**Work item**
Go over the data below line by line, and state how many lines contain the string "free". Give the number only.

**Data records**
┌──
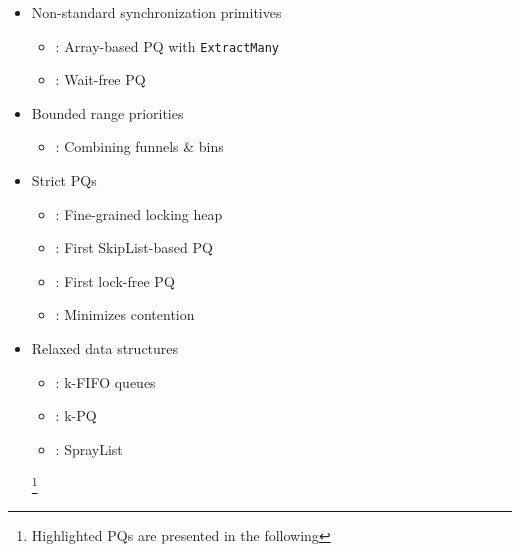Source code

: \documentclass[usenames,dvipsnames]{beamer}
\begin{document}
\begin{frame}{}
\begin{itemize}
\item Non-standard synchronization primitives
    \begin{itemize}
    \item \citeauthor{liu2012lock}: Array-based \ac{PQ} with \lstinline|ExtractMany|
    \item \citeauthor{israeli1993efficient}: Wait-free \ac{PQ}
    \end{itemize}

\item Bounded range priorities
    \begin{itemize}
    \item \citeauthor{shavit1999scalable}: Combining funnels \& bins
    \end{itemize}

\item Strict \acp{PQ}
    \begin{itemize}
    \item \citeauthor{hunt1996efficient}: \textcolor{BrickRed}{Fine-grained locking heap}
    \item \citeauthor{shavit2000skiplist}: \textcolor{BrickRed}{First SkipList-based \ac{PQ}}
    \item \citeauthor{sundell2003fast}: \textcolor{BrickRed}{First lock-free \ac{PQ}}
    \item \citeauthor{linden2013skiplist}: \textcolor{BrickRed}{Minimizes contention}
    \end{itemize}

\item Relaxed data structures
    \begin{itemize}
    \item \citeauthor{kirsch2012fast}: k-FIFO queues
    \item \citeauthor{wimmer2013data}: \textcolor{BrickRed}{k-\ac{PQ}}
    \item \citeauthor{alistarhspraylist}: \textcolor{BrickRed}{SprayList}
    \end{itemize}

\let\thefootnote\relax\footnote{Highlighted \acp{PQ} are presented in the following}

\end{itemize}
\end{frame}

\end{document}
└──
**Answer for this exercise**
2